The UK's Home Secretary, Theresa May MP, has suggested that individual EU states should be allowed to limit the number of migrants who immigrate from within the EU.

Writing for the PoliticsHome website, Mrs May wrote 'Why should individual member states not be allowed to impose a cap on numbers if European immigration reaches certain thresholds'.

Mrs May's article was published on 28th November 2013, the same day that the latest immigration figures were published by the UK's Office for National Statistics (ONS).

Net immigration rose by 15,000

The figures show that net immigration into the UK rose by 15,000 on the previous year to 182,000. The UK's Coalition government made a commitment to cut net immigration to below 100,000 a year by 2015 from the 2010 level of 250,000 a year.

Mrs May stressed that migration had been good for the UK but said that there was a difference between controlled migration, which was of benefit to Britain and 'mass migration' which caused problems in society. It put pressure on services and housing, took jobs from UK workers and threatened social cohesion, she said.

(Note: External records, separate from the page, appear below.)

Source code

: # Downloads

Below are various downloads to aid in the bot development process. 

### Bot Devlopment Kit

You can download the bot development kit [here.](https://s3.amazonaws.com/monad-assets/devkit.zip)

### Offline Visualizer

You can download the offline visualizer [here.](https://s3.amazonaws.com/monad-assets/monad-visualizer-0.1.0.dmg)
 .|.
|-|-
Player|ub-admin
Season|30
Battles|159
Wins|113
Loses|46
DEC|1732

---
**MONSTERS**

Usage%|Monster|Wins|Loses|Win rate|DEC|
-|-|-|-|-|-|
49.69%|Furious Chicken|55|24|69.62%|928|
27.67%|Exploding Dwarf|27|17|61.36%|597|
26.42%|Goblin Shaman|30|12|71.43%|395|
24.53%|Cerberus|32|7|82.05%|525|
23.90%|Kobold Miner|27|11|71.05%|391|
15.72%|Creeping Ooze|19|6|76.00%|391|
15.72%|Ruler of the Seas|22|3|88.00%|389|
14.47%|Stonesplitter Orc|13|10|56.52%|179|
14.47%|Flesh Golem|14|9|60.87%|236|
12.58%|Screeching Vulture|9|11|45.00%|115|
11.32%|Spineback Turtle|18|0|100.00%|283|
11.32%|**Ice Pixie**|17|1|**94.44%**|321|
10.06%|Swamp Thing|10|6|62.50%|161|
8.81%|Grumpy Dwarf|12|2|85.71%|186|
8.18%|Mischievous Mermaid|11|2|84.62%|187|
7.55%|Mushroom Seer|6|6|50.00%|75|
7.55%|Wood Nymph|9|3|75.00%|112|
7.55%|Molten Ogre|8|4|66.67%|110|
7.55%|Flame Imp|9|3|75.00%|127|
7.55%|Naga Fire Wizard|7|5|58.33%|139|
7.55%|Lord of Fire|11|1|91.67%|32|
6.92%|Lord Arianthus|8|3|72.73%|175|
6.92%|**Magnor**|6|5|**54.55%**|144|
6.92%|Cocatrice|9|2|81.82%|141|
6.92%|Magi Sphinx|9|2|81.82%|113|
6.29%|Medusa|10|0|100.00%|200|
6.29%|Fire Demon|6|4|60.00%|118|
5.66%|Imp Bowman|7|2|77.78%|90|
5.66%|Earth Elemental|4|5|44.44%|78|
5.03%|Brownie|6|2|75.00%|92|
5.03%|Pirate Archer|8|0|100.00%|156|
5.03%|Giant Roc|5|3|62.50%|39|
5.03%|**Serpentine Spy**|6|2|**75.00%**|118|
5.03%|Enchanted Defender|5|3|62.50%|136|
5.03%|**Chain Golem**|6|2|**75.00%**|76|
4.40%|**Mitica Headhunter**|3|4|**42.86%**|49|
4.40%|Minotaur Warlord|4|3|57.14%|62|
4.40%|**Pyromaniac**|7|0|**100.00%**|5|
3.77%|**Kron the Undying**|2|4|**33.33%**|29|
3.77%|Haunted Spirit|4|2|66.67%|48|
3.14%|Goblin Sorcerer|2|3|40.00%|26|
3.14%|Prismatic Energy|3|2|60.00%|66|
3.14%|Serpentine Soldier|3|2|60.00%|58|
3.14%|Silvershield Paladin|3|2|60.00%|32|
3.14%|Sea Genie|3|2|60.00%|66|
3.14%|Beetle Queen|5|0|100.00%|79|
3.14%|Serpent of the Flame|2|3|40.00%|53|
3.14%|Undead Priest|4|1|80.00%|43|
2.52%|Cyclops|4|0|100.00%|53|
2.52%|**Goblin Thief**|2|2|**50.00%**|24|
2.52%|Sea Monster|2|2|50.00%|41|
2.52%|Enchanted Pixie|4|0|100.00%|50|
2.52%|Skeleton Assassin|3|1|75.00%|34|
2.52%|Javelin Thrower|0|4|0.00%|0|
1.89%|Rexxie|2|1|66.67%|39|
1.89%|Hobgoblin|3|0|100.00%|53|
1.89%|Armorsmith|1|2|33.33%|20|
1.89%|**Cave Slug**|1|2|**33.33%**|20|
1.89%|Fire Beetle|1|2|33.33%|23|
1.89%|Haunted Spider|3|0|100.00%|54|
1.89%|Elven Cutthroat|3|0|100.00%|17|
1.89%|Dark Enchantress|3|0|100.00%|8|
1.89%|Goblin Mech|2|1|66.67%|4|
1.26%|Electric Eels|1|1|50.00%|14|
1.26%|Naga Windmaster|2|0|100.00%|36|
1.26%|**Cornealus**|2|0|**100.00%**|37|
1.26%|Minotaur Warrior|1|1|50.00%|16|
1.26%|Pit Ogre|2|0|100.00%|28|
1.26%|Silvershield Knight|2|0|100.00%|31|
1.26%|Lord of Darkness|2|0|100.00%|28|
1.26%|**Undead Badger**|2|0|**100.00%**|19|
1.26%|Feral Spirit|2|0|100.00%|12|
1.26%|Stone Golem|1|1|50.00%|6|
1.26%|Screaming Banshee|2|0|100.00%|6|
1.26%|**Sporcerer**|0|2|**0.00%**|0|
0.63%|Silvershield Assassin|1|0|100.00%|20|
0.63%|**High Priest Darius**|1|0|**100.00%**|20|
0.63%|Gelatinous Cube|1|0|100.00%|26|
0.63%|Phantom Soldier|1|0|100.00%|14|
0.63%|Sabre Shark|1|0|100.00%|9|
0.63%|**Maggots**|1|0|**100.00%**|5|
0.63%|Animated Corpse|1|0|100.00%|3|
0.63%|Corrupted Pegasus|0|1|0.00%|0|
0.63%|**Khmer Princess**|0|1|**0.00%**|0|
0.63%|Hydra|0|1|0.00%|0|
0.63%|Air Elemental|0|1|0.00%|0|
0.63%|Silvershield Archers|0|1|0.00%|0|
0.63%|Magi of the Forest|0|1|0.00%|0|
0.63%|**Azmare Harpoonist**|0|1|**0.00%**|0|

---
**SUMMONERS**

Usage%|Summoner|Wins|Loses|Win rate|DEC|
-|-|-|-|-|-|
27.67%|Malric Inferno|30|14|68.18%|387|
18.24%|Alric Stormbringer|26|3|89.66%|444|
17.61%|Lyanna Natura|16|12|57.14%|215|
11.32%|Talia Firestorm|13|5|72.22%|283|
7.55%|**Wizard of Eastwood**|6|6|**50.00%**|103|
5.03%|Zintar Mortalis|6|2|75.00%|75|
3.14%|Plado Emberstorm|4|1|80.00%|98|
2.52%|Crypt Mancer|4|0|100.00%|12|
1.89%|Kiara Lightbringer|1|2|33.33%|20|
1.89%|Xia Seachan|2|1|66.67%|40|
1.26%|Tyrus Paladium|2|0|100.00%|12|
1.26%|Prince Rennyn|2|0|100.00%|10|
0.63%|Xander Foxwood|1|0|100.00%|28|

She said that this was why the Coalition government had decided to cut immigration to below 100,000 a year. She said it had made good progress in controlling migration in the area in which it has the power to do so.

100,000 fewer people from outside EU

This, she said, was limited to controlling immigration from outside the European Union. She said 'Last year, there were nearly 100,000 fewer people immigrating to the UK [from outside the EU] than in 2010'.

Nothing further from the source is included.